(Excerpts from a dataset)
++++++
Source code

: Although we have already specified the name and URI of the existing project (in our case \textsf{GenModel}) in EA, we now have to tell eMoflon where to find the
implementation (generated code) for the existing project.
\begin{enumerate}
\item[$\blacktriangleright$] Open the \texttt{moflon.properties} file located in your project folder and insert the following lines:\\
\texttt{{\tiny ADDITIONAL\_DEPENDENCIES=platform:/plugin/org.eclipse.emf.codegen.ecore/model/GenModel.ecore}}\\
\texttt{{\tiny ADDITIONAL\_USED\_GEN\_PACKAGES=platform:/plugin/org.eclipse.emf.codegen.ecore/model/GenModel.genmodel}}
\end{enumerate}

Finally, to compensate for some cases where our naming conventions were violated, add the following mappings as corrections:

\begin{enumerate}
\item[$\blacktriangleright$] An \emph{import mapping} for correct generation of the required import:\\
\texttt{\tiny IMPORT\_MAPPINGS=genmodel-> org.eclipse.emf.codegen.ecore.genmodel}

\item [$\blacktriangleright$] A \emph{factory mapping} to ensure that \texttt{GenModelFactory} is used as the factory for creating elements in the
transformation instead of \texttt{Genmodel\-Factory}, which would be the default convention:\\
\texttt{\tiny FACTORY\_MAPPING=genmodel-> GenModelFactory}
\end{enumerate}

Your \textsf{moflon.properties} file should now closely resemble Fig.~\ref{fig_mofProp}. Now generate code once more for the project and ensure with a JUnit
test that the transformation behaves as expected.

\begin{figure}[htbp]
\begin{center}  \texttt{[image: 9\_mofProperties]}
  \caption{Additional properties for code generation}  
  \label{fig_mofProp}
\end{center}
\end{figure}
++++++
§ **WORK REQUEST**:
Take each line above that contains "emph" and copy it out.

§ **ANSWER FOR THE TASK**:
\item[$\blacktriangleright$] An \emph{import mapping} for correct generation of the required import:\\
\item [$\blacktriangleright$] A \emph{factory mapping} to ensure that \texttt{GenModelFactory} is used as the factory for creating elements in the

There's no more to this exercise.